# Task requirements
Pull out of the data below the stretch of lines bounded by the one containing "È un concetto" and the one containing "l'angolo di campo sono", both bounds included, unchanged.

Source records:
++++++

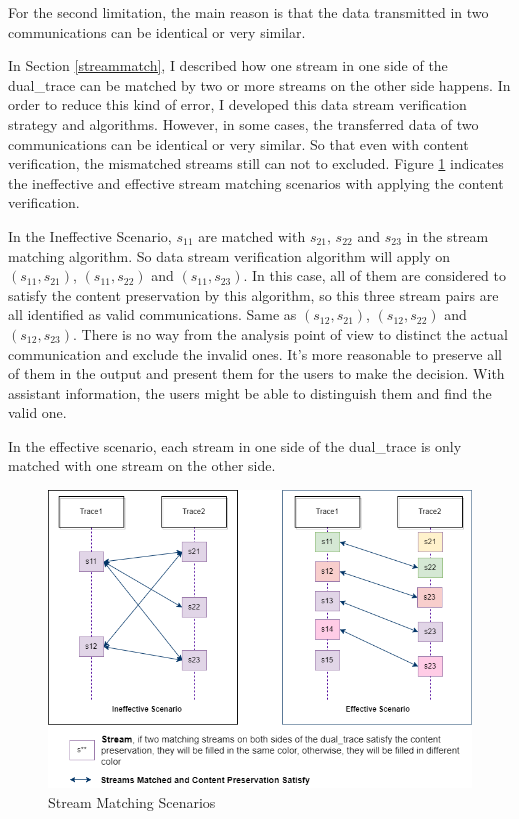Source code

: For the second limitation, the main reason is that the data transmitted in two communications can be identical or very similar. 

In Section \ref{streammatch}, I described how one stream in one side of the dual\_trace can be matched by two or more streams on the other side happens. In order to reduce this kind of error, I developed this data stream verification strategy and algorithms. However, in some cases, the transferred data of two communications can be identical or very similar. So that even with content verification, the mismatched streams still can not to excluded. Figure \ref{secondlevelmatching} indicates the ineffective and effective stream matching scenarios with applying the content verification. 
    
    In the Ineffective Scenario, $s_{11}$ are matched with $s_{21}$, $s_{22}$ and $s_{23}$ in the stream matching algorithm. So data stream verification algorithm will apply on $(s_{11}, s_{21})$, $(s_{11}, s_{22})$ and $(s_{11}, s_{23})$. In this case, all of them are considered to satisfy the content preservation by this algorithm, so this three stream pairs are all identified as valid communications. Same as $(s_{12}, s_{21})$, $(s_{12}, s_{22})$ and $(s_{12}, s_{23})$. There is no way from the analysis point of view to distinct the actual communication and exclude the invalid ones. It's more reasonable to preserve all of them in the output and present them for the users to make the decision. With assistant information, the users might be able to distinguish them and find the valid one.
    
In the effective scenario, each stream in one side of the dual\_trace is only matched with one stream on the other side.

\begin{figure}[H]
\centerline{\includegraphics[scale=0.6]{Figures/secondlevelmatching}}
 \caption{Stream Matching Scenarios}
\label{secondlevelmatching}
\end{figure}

++++++

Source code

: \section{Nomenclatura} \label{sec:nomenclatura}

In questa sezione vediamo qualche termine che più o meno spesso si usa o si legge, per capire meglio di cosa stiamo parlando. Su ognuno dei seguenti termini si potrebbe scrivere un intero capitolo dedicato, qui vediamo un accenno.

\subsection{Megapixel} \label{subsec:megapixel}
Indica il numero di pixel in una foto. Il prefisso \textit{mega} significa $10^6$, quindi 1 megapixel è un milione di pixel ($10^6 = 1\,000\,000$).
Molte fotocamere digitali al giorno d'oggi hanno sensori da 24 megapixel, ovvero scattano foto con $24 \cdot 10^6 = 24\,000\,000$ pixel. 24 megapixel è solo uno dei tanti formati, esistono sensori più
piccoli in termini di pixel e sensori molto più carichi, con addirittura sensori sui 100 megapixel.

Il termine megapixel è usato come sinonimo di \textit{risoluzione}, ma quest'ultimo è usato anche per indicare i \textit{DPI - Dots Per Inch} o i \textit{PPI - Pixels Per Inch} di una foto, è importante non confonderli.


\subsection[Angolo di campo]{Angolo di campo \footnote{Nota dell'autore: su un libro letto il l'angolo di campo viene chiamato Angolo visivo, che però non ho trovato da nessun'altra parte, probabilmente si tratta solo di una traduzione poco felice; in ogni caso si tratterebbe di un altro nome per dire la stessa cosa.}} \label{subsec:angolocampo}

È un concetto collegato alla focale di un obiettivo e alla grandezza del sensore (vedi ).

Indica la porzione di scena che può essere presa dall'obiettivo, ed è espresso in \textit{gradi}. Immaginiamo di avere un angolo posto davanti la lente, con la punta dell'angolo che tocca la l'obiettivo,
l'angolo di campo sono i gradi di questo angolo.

++++++

# Answer area
È un concetto collegato alla focale di un obiettivo e alla grandezza del sensore (vedi ).

Indica la porzione di scena che può essere presa dall'obiettivo, ed è espresso in \textit{gradi}. Immaginiamo di avere un angolo posto davanti la lente, con la punta dell'angolo che tocca la l'obiettivo,
l'angolo di campo sono i gradi di questo angolo.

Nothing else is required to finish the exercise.